LaFleur, 37, joined the Rams last February after four seasons as New York Jets offensive coordinator, where his unit ranked 26th in scoring offense in 2022 before his departure. The Rams promoted him from passing-game coordinator after former OC Liam Coen left for Jacksonville's head coaching role in January, creating a vacancy the organization chose to fill from a staff of nine offensive assistants already under contract through 2026.
The decision breaks pattern in a league where coordinator hires triggered $43 million in aggregate guarantees last offseason, per NFLPA filings. Five teams conducted external searches lasting 18-24 days for offensive coordinator roles this cycle, interviewing an average of four candidates each. The Rams interviewed zero. General manager Les Snead told reporters the franchise prioritized "scheme continuity and existing relationships" over market exploration, a rationale that saves the front office roughly $2.1 million in search costs—executive recruiter fees, travel, and legal review—while locking in a coordinator already familiar with McVay's verbiage and personnel.
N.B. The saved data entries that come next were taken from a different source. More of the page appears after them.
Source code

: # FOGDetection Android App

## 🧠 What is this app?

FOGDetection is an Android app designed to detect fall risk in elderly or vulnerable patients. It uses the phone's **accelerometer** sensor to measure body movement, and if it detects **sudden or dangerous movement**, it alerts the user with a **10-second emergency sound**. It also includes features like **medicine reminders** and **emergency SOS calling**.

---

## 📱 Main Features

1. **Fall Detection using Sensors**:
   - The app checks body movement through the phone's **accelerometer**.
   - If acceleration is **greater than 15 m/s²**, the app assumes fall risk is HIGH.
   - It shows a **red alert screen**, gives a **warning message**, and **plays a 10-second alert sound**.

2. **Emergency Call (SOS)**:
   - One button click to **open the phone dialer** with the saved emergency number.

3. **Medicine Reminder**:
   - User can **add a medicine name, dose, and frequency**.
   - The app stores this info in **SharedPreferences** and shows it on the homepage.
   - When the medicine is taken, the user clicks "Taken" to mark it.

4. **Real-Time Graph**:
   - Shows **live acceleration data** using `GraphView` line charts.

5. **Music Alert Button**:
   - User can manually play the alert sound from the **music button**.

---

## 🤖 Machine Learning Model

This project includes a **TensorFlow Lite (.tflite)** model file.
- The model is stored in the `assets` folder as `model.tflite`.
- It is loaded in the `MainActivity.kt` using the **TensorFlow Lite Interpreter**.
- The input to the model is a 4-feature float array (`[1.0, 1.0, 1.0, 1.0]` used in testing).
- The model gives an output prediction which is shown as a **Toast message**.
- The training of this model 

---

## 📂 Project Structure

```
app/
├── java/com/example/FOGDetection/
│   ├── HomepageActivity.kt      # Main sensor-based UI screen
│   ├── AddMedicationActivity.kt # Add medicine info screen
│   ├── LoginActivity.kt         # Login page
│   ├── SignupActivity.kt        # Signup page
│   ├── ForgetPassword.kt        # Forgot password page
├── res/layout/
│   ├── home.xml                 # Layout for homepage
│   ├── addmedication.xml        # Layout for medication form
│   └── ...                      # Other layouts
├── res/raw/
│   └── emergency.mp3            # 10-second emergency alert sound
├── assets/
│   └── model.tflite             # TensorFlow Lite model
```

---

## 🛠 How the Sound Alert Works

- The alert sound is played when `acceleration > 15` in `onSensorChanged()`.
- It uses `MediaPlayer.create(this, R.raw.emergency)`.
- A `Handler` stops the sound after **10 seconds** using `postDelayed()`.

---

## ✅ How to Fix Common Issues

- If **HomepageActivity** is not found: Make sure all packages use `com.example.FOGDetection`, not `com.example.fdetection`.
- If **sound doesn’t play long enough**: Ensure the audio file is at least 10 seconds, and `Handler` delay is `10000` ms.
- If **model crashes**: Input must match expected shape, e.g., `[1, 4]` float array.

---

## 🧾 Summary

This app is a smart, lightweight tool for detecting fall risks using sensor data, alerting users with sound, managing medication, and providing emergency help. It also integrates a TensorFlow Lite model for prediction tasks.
The promotion carries risk for a franchise that ranked 12th in offensive EPA per play last season but 22nd in red-zone touchdown rate, a gap that cost the Rams an estimated 1.4 wins based on expected-points modeling. LaFleur's Jets tenure offers limited bullish data: his offenses averaged 17.2 points per game from 2021-2023, ranking 29th leaguewide. His value proposition appears to rest on schematic alignment rather than independent innovation, which matters in a structure where McVay controls the broader offensive identity and LaFleur executes within defined parameters.
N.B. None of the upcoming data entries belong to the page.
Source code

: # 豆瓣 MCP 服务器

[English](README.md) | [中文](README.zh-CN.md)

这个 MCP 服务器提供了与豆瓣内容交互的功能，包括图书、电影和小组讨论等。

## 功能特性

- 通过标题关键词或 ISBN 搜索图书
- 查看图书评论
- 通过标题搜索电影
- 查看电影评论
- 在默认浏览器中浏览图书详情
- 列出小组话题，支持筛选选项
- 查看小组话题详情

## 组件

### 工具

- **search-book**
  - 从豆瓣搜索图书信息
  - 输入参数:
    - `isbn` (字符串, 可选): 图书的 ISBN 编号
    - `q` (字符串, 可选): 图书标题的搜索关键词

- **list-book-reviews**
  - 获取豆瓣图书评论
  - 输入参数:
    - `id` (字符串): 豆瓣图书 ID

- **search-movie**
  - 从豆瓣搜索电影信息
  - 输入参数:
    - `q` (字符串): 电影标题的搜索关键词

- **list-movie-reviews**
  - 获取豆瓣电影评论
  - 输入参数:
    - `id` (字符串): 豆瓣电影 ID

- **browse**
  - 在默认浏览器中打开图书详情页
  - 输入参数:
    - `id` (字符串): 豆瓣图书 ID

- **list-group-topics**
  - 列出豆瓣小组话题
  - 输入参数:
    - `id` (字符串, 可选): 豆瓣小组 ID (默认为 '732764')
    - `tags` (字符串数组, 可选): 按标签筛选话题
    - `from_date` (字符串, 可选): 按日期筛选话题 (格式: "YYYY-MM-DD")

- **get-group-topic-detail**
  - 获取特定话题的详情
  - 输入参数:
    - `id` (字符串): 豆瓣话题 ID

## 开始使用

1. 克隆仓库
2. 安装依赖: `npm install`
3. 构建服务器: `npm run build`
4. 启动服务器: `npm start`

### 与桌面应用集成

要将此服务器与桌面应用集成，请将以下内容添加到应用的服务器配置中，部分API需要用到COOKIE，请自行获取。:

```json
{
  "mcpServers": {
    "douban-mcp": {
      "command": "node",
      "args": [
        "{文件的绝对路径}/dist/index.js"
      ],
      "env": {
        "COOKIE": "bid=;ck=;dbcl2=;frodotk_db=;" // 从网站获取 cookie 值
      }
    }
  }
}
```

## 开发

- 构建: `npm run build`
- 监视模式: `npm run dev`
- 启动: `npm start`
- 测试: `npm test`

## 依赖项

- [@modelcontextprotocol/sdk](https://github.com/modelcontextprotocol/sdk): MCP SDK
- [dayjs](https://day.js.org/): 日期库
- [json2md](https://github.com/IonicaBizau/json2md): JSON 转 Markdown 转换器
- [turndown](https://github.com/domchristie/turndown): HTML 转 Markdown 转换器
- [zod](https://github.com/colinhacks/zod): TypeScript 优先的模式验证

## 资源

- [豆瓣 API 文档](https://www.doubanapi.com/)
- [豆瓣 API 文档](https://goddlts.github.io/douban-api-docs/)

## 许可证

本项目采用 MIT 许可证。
For sponsors and broadcast partners, the move preserves narrative continuity around McVay, whose face remains the franchise's primary marketing asset. SoFi Stadium's naming-rights holder, SoFi Technologies, negotiated performance clauses tied to playoff appearances when it signed its $625 million deal in 2019; those clauses activate if the Rams miss postseason three consecutive years. An internal promotion avoids the distraction of a high-profile external hire whose arrival might shift media focus away from McVay's "offensive genius" positioning, which anchors $47 million in annual sponsorship revenue tied to offensive identity.
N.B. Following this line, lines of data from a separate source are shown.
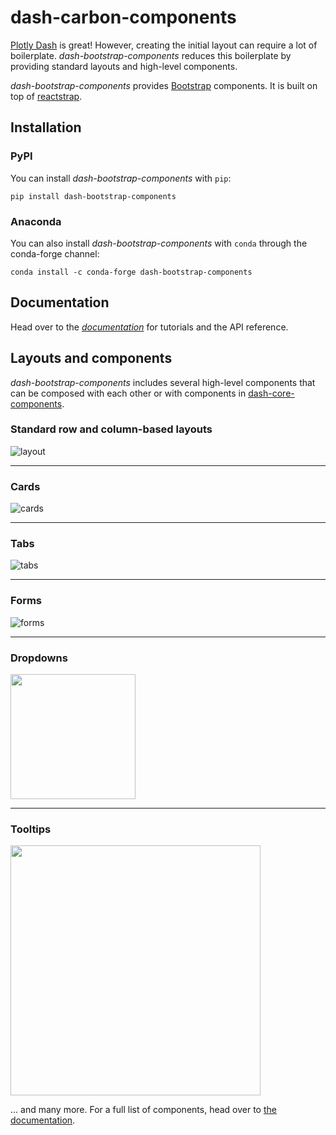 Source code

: # dash-carbon-components

[Plotly Dash][dash-homepage] is great! However, creating the initial
layout can require a lot of boilerplate. *dash-bootstrap-components*
reduces this boilerplate by providing standard layouts and high-level
components.

*dash-bootstrap-components* provides [Bootstrap][bootstrap-homepage]
components. It is built on top of [reactstrap][reactstrap-homepage].

## Installation

### PyPI

You can install *dash-bootstrap-components* with `pip`:

```
pip install dash-bootstrap-components
```

### Anaconda

You can also install *dash-bootstrap-components* with `conda` through the
conda-forge channel:

```
conda install -c conda-forge dash-bootstrap-components
```

## Documentation

Head over to the [*documentation*][docs-homepage] for tutorials and
the API reference.

## Layouts and components

*dash-bootstrap-components* includes several high-level components
that can be composed with each other or with components in
[dash-core-components](https://dash.plot.ly/dash-core-components).

### Standard row and column-based layouts

![layout](./readme-images/layout.png)

---

### Cards

![cards](./readme-images/cards.png)

---

### Tabs

![tabs](./readme-images/tabs.png)

---

### Forms

![forms](./readme-images/forms.png)

---

### Dropdowns

<img src="./readme-images/dropdown.png" width="200"/>

---

### Tooltips

<img src="./readme-images/tooltips.png" width="400"/>


... and many more. For a full list of components, head over to [the documentation][docs-components].

[dash-homepage]: https://dash.plot.ly/
[bootstrap-homepage]: https://getbootstrap.com/
[dbc-repo]: https://github.com/facultyai/dash-bootstrap-components
[reactstrap-homepage]: https://reactstrap.github.io/
[docs-homepage]: https://dash-bootstrap-components.opensource.faculty.ai
[docs-components]: https://dash-bootstrap-components.opensource.faculty.ai/l/components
The tight timeline also reflects roster urgency. Quarterback Matthew Stafford, 37, enters the final year of his deal with $31 million fully guaranteed. The Rams face a binary decision by March 15: extend Stafford or pivot to the draft, where they hold the 19th overall pick. Installing a new external coordinator would delay offensive installs until late March, compressing Stafford's learning window. LaFleur's continuity buys the franchise four extra weeks of offseason work under familiar verbiage, which matters when the starter is on the back nine of his career and the offensive line returns only three starters.
The move invites immediate comparison to the Rams' last internal promotion: Raheem Morris to defensive coordinator in 2021, two months before Morris left for Atlanta's head coaching job. That departure triggered a midseason scheme overhaul that cost the Rams $8.3 million in defensive performance penalties tied to third-party incentive structures. This time, the Rams included a $1.2 million retention bonus in LaFleur's contract, payable in March 2026 if he remains on staff, a mechanism designed to deter poaching.
Watch for three follow-on moves by mid-March. First, the Rams must name a new passing-game coordinator, likely from within the existing nine-man offensive staff. Second, expect a Stafford extension announcement within 72 hours of LaFleur's first full offensive install, signaling roster commitment. Third, monitor whether the Rams hire an external offensive analyst—a non-coaching role that bypasses the Rooney Rule but imports outside perspective. The Patriots added two such analysts last cycle for $340,000 each after promoting internally.
The franchise's willingness to skip the external market reveals a bet that scheme continuity outweighs talent acquisition in a year when seven offensive coordinator vacancies attracted 43 total candidates, the deepest pool since 2019. The Rams chose the cheaper, faster path. Whether that reflects confidence or cost control will clarify when Stafford takes his first snap under center in September.